Collection entries:
○ ○ ○ ○ ○ ○ ○
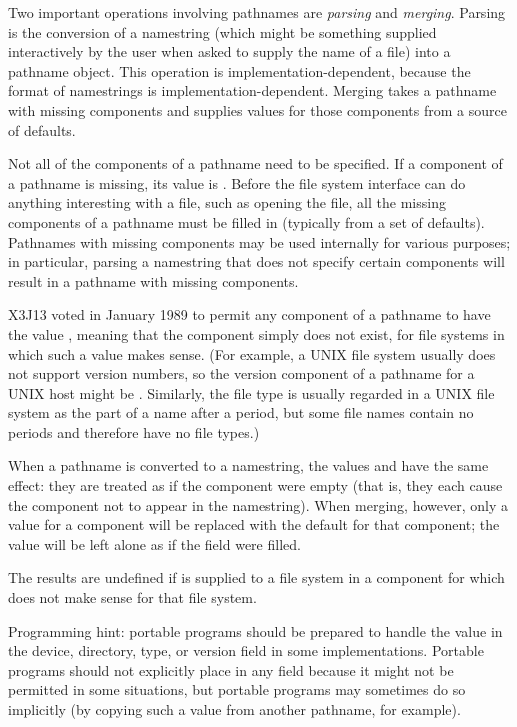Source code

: Two important operations involving pathnames are \emph{parsing} and
\emph{merging}.  Parsing is the conversion of a namestring (which might be
something supplied interactively by the user when asked to supply the
name of a file) into a pathname object.  This operation is
implementation-dependent, because the format of namestrings
is implementation-dependent.
Merging takes a pathname with missing components
and supplies values for those components from a source of defaults.

Not all of the components of a pathname need to be specified.  If a
component of a pathname is missing, its value is {\nil}.  Before the file
system interface can do anything interesting with a file, such as opening the
file, all the missing components of a pathname must be filled in
(typically from a set of defaults).  Pathnames with missing components
may be used internally for various purposes;
in particular, parsing a namestring
that does not specify certain components will result in a pathname with
missing components.

\begin{newer}
X3J13 voted in January 1989 
to permit any component of a pathname to have the value ,
meaning that the component simply does not exist,
for file systems in which such a value makes sense.
(For example, a UNIX file system usually does not support version numbers,
so the version component of a pathname for a UNIX host might be
.  Similarly,
the file type is usually regarded in a UNIX file system as the part
of a name after a period, but some file names contain no periods and therefore have
no file types.)

  When a pathname is converted to a namestring, the values  and 
  have the same effect: they
  are treated as if the component were empty (that is, they each cause the
  component not to appear in the namestring).
  When merging, however, only a  value for a component will be
  replaced with the default for that component; the value 
  will be left alone as if the field were filled.

  The results are undefined if  is supplied
  to a file system in a component for which
   does not make sense for that file system.

  Programming hint:
  portable programs should be prepared to handle the value  in the device,
  directory, type, or version field in some implementations.
  Portable programs should not explicitly place  in any
  field because it might not be permitted in some situations,
  but portable programs may sometimes do so implicitly (by copying
  such a value from another pathname, for example).
\end{newer}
○ ○ ○ ○ ○ ○ ○
Your assignment » Filter the entries down to the lines containing "values". Copy each of those lines.

Expected answer »
and supplies values for those components from a source of defaults.
  When a pathname is converted to a namestring, the values  and 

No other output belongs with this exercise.